Research
How Pulse AI separates product documentation from deeper research into agent work, review gates, and correction loops.
Last reviewed
The promise
Research explains why Pulse AI works the way it does. Product docs tell you how to operate the product; research gives the theory behind agent coordination, correction persistence, review gates, and autonomous workforce design.
Pulse AI keeps research separate from task docs so setup and support pages stay practical while papers can go deeper.
Research versus product docs
| Surface | Best use |
|---|---|
| Docs | Canonical product behavior, feature references, settings, and workflows. |
| Help Center | Problem-first recovery when something is blocked or confusing. |
| Academy | Structured lessons and practice paths. |
| Research Library | Deeper arguments about agent behavior, orchestration, safety, and evidence systems. |
Start with Docs when you need to operate Pulse AI today. Use Research when you want to understand the design logic behind systems like review, rubrics, Knowledge Items, or dispatch.
How research connects to proof
Research can inform review standards, but it is not task evidence by itself. A paper may explain why review gates exist; the task still needs its own current proof.
For example, a research gap map can say a docs route needs expansion, but the completed rewrite still needs:
- updated source content,
- screenshots or media where useful,
- a KI or deliverable package,
- validation against the live route,
- and a review verdict tied to the task.
Research gives context. The completion gate and Review Queue decide whether a specific piece of work is ready.
Example: using research responsibly
Suppose a reviewer asks why Pulse AI keeps corrections in rubrics instead of leaving them in chat. A research paper can explain correction persistence and agent behavior. The product proof still comes from the live rubric file, task closeout, and review history.
That distinction keeps public docs truthful. We can teach the reasoning without exposing agent governance material or pretending a theory paper proves a shipped feature.
Research visuals
Research media should help readers understand the model:
| Media | Use |
|---|---|
dispatch-workflow.svg | Explain orchestration and dispatch flow. |
role-orchestration-model.svg | Show how roles, skills, and review connect. |
strict-lenient-skill-matrix.svg | Explain why some proof gates are strict. |
| Product screenshots | Use only when the paper refers to a current visible feature. |
The current public research assets live under /research/, including diagrams such as /research/dispatch-workflow.svg.
Research library launch state
The browsable Research Library is not open on the current public launch. This guide is the public operating reference for how research relates to product truth and task proof; do not send users to the gated library route.
The maintained research program covers:
- Machine Psychology: agent behavior, correction patterns, and role adoption fidelity.
- Orchestration Theory: multi-agent coordination, dispatch, and skill frameworks.
- Safety & Ethics: scope containment, correction persistence, and audit infrastructure.
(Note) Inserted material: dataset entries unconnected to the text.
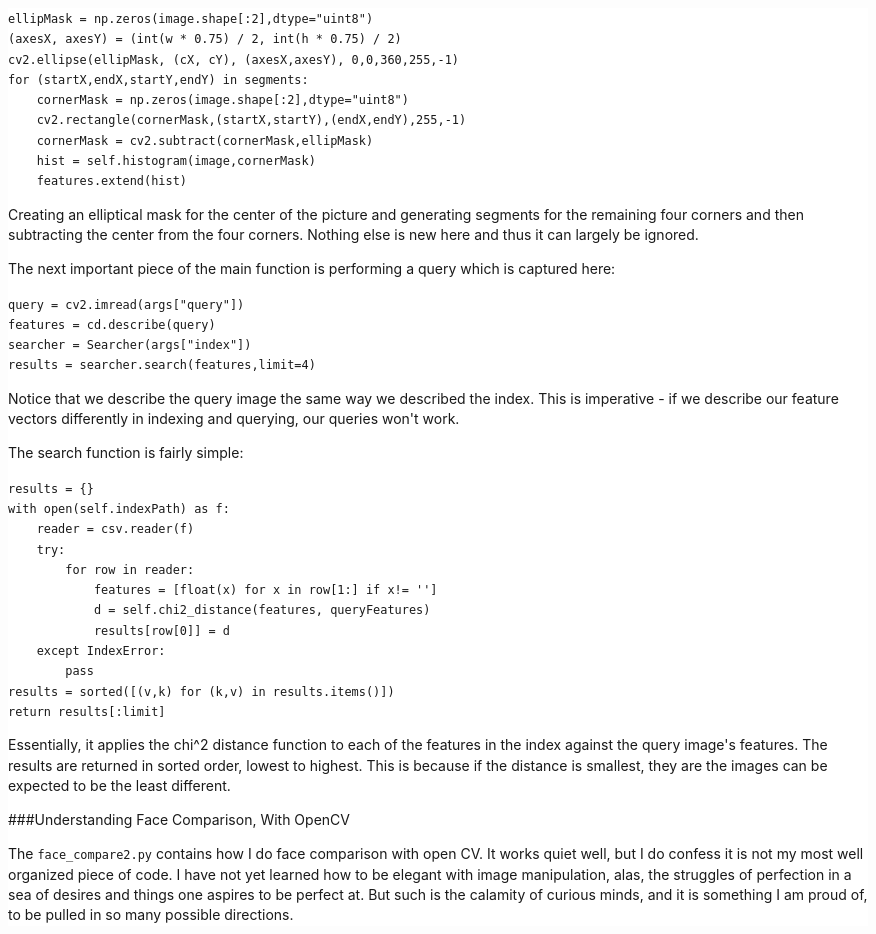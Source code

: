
 ```
ellipMask = np.zeros(image.shape[:2],dtype="uint8")
(axesX, axesY) = (int(w * 0.75) / 2, int(h * 0.75) / 2)
cv2.ellipse(ellipMask, (cX, cY), (axesX,axesY), 0,0,360,255,-1)
for (startX,endX,startY,endY) in segments:
    cornerMask = np.zeros(image.shape[:2],dtype="uint8")
    cv2.rectangle(cornerMask,(startX,startY),(endX,endY),255,-1)
    cornerMask = cv2.subtract(cornerMask,ellipMask)
    hist = self.histogram(image,cornerMask)
    features.extend(hist)
```

Creating an elliptical mask for the center of the picture and generating segments for the remaining four corners and then subtracting the center from the four corners.  Nothing else is new here and thus it can largely be ignored.

The next important piece of the main function is performing a query which is captured here:

```
query = cv2.imread(args["query"])
features = cd.describe(query)
searcher = Searcher(args["index"])
results = searcher.search(features,limit=4)
```

Notice that we describe the query image the same way we described the index.  This is imperative - if we describe our feature vectors differently in indexing and querying, our queries won't work.  

The search function is fairly simple:

```
results = {}
with open(self.indexPath) as f:
    reader = csv.reader(f)
    try:
        for row in reader:
            features = [float(x) for x in row[1:] if x!= '']
            d = self.chi2_distance(features, queryFeatures)
            results[row[0]] = d
    except IndexError:
        pass
results = sorted([(v,k) for (k,v) in results.items()])
return results[:limit]
```

Essentially, it applies the chi^2 distance function to each of the features in the index against the query image's features.  The results are returned in sorted order, lowest to highest.  This is because if the distance is smallest, they are the images can be expected to be the least different.  


###Understanding Face Comparison, With OpenCV

The `face_compare2.py` contains how I do face comparison with open CV.  It works quiet well, but I do confess it is not my most well organized piece of code.  I have not yet learned how to be elegant with image manipulation, alas, the struggles of perfection in a sea of desires and things one aspires to be perfect at.  But such is the calamity of curious minds, and it is something I am proud of, to be pulled in so many possible directions.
Pulse AI will add a public library link here only after the browse, filter, paper, and recovery routes are enabled and verified together.
Recovery
If a paper and the current product disagree, treat the paper as historical context and verify the live source, release evidence, or runtime before updating product docs. Record the mismatch so the research library can be revised without converting theory into a shipping claim.
If this guide or a linked research asset fails to load, use the public Docs and Help surfaces while reporting the broken route through support with a redacted screenshot and the page URL.